This single-institution study included only 25 cases. Moreover, the study population was biased towards cases with mild cerebral hemodynamic impairment, in which CBF and CVR were maintained within the normal ranges. These limitations affect the generalizability of the results. Therefore, large-scale multicenter studies conducted at other institutions are required. Additionally, the study participants were limited to those with certain conditions (e.g., unilateral carotid artery stenosis and exclusion of retreatment cases), limiting the applicability of these findings to other cases (e.g., bilateral and tandem lesions). Although correlations among CPR, CVR, and other parameters have been demonstrated, their causal relationships have not been clarified. Further investigations into how CPR contributes to clinical outcomes are required. Although we intended to focus on patients with moderate to severe ICA stenosis, the scatter plot includes both pre- and post-procedural data to illustrate the range of CPR and stenosis changes. Limiting the analysis to only preoperative values would have reduced the number of analyzable data points, compromising statistical power.
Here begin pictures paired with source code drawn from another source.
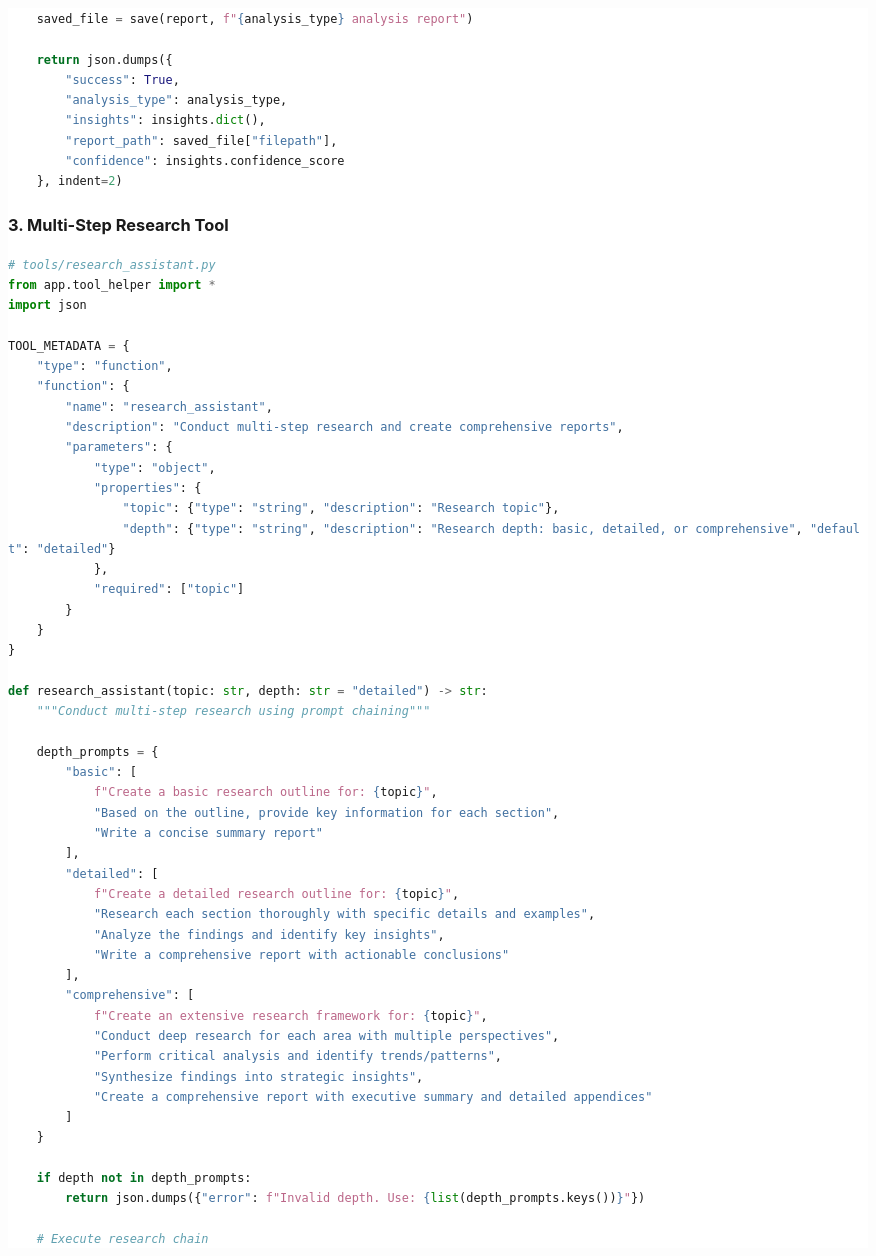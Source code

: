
 ```python
    saved_file = save(report, f"{analysis_type} analysis report")
    
    return json.dumps({
        "success": True,
        "analysis_type": analysis_type,
        "insights": insights.dict(),
        "report_path": saved_file["filepath"],
        "confidence": insights.confidence_score
    }, indent=2)
```

### 3. Multi-Step Research Tool

```python
# tools/research_assistant.py
from app.tool_helper import *
import json

TOOL_METADATA = {
    "type": "function",
    "function": {
        "name": "research_assistant",
        "description": "Conduct multi-step research and create comprehensive reports",
        "parameters": {
            "type": "object",
            "properties": {
                "topic": {"type": "string", "description": "Research topic"},
                "depth": {"type": "string", "description": "Research depth: basic, detailed, or comprehensive", "default": "detailed"}
            },
            "required": ["topic"]
        }
    }
}

def research_assistant(topic: str, depth: str = "detailed") -> str:
    """Conduct multi-step research using prompt chaining"""
    
    depth_prompts = {
        "basic": [
            f"Create a basic research outline for: {topic}",
            "Based on the outline, provide key information for each section",
            "Write a concise summary report"
        ],
        "detailed": [
            f"Create a detailed research outline for: {topic}",
            "Research each section thoroughly with specific details and examples",
            "Analyze the findings and identify key insights",
            "Write a comprehensive report with actionable conclusions"
        ],
        "comprehensive": [
            f"Create an extensive research framework for: {topic}",
            "Conduct deep research for each area with multiple perspectives",
            "Perform critical analysis and identify trends/patterns",
            "Synthesize findings into strategic insights",
            "Create a comprehensive report with executive summary and detailed appendices"
        ]
    }
    
    if depth not in depth_prompts:
        return json.dumps({"error": f"Invalid depth. Use: {list(depth_prompts.keys())}"})
    
    # Execute research chain
```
We acknowledge this as a limitation of the study design.

Conclusions

The results of this study demonstrated the safety and reliability of CPR measurement using a pressure wire in CAS. Moreover, these measurements are significantly associated with preoperative CVR and CBF-AI. CPR is a useful indicator for predicting a decline in CVR, with a cutoff value of ≤ 0.80 showing high sensitivity and specificity. Furthermore, CPR measurement using a pressure wire is a safe, physiologically informative, and comparatively minimally invasive technique for evaluating intraoperative and postoperative cerebral hemodynamics. Unlike conventional modalities such as SPECT or PET, this method avoids ionizing radiation to the brain and does not require pharmacologic vasodilators such as acetazolamide, which may carry risks of adverse effects. Therefore, pressure ratio measurement can offer a safer and more accessible alternative for selected patients, especially when conventional imaging is contraindicated or unavailable. Given the success of FFR-guided treatment for coronary artery disease, CPR measurements may also play an important role in decision-making for treatment planning for carotid artery disease.